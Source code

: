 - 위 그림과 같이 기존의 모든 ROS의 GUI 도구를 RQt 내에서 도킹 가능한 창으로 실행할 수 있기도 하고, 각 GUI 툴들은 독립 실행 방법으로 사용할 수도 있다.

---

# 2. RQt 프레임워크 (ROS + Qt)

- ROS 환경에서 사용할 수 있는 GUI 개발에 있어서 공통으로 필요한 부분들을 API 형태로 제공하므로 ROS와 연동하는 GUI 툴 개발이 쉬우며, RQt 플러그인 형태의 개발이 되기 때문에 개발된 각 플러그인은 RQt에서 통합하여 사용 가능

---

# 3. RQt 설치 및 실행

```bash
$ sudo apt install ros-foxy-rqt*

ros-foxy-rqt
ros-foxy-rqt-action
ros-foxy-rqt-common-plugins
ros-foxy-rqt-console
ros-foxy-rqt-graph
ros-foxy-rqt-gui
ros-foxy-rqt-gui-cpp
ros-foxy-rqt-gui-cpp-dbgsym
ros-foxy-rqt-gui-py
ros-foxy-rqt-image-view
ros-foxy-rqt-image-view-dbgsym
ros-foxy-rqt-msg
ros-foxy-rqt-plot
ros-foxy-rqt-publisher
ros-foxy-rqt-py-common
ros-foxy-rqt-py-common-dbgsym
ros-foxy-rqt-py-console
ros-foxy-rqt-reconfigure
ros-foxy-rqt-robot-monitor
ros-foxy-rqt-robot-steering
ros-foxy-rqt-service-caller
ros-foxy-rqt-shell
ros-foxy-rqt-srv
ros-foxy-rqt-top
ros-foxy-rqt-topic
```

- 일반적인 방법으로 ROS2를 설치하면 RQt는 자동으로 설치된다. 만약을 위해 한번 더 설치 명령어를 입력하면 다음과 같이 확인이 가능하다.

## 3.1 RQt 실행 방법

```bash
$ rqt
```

------------------------------

→ **Work to complete**
If a line in the listing holds the word "common", list that line.

→ **Your response**
ros-foxy-rqt-common-plugins
ros-foxy-rqt-py-common
ros-foxy-rqt-py-common-dbgsym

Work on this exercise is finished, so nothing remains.